▶ [Records provided]:
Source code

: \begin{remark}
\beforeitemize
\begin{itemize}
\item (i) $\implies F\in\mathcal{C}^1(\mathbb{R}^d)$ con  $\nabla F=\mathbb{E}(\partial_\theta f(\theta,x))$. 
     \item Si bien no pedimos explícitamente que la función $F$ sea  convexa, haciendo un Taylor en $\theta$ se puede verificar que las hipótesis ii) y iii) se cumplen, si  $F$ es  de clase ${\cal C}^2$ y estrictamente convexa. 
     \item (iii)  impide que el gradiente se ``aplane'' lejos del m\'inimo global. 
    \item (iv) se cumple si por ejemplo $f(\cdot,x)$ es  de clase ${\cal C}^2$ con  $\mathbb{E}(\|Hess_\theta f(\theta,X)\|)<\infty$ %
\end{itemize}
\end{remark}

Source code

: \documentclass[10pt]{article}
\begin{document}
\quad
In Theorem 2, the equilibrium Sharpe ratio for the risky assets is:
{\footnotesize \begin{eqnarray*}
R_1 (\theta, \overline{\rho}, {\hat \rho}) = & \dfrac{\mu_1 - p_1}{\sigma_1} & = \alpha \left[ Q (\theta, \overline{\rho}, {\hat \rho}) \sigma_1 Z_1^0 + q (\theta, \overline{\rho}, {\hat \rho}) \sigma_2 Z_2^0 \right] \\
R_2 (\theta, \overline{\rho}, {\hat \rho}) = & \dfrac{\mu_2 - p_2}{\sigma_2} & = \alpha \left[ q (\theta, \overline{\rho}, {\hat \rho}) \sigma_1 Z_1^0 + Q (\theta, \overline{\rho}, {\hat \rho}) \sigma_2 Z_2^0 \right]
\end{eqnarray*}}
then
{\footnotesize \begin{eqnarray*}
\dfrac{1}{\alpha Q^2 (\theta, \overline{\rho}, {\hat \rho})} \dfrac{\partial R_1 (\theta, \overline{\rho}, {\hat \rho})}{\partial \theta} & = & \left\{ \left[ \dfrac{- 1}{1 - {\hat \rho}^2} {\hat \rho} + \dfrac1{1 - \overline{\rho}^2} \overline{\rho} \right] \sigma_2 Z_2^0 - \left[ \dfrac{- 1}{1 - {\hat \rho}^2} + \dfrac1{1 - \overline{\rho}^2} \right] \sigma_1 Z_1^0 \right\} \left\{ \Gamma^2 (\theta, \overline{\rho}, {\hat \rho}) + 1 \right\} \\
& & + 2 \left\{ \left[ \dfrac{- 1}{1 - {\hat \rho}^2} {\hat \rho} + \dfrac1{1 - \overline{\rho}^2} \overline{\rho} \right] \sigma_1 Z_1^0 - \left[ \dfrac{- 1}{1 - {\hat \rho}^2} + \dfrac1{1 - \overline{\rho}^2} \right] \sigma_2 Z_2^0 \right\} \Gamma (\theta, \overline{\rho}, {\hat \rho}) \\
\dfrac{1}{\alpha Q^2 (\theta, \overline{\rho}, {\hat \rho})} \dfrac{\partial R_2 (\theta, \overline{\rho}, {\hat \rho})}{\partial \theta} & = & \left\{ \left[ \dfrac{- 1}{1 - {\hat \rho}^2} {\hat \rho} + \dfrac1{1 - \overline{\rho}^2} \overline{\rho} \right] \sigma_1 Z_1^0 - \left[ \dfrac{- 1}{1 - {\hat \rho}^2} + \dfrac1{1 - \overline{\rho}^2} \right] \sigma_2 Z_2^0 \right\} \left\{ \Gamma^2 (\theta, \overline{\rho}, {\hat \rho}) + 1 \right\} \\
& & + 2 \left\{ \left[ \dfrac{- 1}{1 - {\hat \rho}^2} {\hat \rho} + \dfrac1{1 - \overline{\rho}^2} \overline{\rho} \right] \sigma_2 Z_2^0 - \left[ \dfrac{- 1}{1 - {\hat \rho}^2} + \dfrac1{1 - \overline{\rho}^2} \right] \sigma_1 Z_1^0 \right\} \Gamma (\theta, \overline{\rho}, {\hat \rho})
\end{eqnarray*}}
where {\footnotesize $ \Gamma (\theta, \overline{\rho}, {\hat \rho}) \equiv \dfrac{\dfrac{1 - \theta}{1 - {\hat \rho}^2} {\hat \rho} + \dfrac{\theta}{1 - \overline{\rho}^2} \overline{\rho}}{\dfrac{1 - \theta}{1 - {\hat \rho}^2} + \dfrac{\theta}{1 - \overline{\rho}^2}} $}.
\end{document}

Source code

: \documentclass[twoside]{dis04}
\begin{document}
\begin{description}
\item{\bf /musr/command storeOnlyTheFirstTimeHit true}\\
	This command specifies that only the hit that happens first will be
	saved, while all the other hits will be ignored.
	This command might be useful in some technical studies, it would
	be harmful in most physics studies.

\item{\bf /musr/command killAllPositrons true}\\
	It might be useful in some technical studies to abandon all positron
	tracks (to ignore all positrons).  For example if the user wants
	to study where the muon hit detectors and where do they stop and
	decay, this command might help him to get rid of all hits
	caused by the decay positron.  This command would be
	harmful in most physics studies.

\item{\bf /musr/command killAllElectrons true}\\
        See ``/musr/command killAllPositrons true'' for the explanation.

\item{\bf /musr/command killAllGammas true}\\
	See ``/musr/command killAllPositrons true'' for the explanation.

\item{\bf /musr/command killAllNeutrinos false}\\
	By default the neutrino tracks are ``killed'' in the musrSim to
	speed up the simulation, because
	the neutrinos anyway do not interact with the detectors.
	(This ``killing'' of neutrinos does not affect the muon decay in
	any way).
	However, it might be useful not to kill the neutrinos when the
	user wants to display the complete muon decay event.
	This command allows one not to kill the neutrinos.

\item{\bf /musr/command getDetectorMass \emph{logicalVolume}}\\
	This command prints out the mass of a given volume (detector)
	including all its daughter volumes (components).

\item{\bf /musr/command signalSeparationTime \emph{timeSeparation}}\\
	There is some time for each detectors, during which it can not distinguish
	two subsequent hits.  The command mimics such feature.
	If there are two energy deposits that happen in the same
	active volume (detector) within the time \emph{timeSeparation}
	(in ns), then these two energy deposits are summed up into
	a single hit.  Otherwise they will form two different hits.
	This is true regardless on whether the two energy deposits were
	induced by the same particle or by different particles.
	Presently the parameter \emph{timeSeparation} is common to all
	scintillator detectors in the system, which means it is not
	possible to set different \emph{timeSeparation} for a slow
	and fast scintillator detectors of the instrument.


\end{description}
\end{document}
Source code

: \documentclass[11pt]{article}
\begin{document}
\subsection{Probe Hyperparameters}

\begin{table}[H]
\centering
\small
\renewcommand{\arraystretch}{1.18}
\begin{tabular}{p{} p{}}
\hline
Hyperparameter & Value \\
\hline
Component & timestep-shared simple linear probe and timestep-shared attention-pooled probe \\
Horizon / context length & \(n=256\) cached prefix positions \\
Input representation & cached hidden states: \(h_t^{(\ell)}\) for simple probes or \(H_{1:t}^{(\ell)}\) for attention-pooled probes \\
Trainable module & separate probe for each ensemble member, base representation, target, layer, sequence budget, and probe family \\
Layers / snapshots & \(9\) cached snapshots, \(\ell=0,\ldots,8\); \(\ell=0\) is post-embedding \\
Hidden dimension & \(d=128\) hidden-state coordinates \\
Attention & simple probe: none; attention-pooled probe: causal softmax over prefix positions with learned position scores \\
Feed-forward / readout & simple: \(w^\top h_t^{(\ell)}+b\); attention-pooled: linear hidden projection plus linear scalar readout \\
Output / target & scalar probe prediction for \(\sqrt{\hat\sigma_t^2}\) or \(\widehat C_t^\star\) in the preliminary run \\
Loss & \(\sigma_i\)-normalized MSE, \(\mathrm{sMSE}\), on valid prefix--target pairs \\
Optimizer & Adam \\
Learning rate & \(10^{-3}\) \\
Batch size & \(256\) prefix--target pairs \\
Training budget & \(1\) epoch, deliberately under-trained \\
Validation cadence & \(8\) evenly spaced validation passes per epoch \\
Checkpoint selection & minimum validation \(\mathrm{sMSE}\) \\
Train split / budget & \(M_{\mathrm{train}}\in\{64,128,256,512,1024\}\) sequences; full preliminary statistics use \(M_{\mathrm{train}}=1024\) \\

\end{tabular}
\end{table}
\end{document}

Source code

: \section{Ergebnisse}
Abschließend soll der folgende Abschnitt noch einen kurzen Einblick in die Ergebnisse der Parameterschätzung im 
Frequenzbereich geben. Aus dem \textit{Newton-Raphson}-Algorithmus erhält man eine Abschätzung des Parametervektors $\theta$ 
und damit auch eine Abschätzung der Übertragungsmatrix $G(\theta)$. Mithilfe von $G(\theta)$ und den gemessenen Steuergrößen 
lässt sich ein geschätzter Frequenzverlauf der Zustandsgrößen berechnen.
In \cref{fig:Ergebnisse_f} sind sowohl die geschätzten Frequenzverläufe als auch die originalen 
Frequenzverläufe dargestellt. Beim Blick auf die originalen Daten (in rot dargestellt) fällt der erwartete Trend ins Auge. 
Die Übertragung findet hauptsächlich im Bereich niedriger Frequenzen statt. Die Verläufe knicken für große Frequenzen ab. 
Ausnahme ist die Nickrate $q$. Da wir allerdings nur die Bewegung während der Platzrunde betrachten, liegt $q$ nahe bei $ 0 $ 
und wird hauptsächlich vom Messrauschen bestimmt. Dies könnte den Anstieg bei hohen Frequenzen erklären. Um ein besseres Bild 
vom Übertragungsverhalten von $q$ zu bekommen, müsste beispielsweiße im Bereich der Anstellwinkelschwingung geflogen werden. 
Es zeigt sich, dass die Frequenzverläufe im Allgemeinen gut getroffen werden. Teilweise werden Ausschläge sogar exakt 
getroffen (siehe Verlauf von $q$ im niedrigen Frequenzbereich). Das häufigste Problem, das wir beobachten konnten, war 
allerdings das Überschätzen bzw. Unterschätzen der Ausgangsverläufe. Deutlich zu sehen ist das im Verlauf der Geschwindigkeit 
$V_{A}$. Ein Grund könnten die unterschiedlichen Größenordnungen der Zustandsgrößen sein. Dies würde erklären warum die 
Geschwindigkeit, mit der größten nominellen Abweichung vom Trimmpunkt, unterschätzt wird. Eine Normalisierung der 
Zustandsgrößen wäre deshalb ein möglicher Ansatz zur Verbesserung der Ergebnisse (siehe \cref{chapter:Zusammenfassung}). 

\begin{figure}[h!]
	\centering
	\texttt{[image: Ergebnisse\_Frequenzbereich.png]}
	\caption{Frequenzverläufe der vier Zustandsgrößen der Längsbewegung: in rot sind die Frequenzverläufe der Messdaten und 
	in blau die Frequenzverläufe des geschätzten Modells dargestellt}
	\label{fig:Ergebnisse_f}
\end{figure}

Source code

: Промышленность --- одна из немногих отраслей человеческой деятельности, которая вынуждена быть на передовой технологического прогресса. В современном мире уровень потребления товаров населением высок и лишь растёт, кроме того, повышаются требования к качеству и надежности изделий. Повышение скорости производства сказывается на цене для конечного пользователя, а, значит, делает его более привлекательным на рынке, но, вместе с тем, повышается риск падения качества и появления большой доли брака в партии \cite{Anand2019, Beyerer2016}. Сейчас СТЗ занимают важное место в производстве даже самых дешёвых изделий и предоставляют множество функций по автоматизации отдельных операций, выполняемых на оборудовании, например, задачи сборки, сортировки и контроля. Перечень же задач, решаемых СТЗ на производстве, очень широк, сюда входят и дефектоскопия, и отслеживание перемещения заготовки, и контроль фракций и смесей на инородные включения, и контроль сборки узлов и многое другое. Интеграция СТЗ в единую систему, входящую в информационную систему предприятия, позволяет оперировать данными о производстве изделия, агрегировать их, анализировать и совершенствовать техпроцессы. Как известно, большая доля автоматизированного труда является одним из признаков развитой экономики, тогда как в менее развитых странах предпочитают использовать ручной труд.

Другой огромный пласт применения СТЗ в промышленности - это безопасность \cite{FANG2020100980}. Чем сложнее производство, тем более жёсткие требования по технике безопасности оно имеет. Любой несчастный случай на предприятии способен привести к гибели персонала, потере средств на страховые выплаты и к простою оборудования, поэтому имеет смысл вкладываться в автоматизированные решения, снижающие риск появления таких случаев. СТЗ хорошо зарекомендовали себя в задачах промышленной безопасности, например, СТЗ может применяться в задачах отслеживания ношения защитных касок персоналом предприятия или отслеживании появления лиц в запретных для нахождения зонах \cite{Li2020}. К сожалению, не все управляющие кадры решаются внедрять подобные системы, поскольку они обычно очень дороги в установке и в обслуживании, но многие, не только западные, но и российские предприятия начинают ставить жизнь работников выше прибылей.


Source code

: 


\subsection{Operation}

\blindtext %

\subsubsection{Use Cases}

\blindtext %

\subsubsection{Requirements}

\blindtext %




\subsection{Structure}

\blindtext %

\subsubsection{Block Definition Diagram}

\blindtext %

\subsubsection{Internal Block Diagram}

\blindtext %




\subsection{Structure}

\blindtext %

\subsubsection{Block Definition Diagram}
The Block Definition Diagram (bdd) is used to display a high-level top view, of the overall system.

▶ [Problem to solve]: Find the word "then" in the entries. Copy each line that holds it.

▶ [Response below]:
then
	(in ns), then these two energy deposits are summed up into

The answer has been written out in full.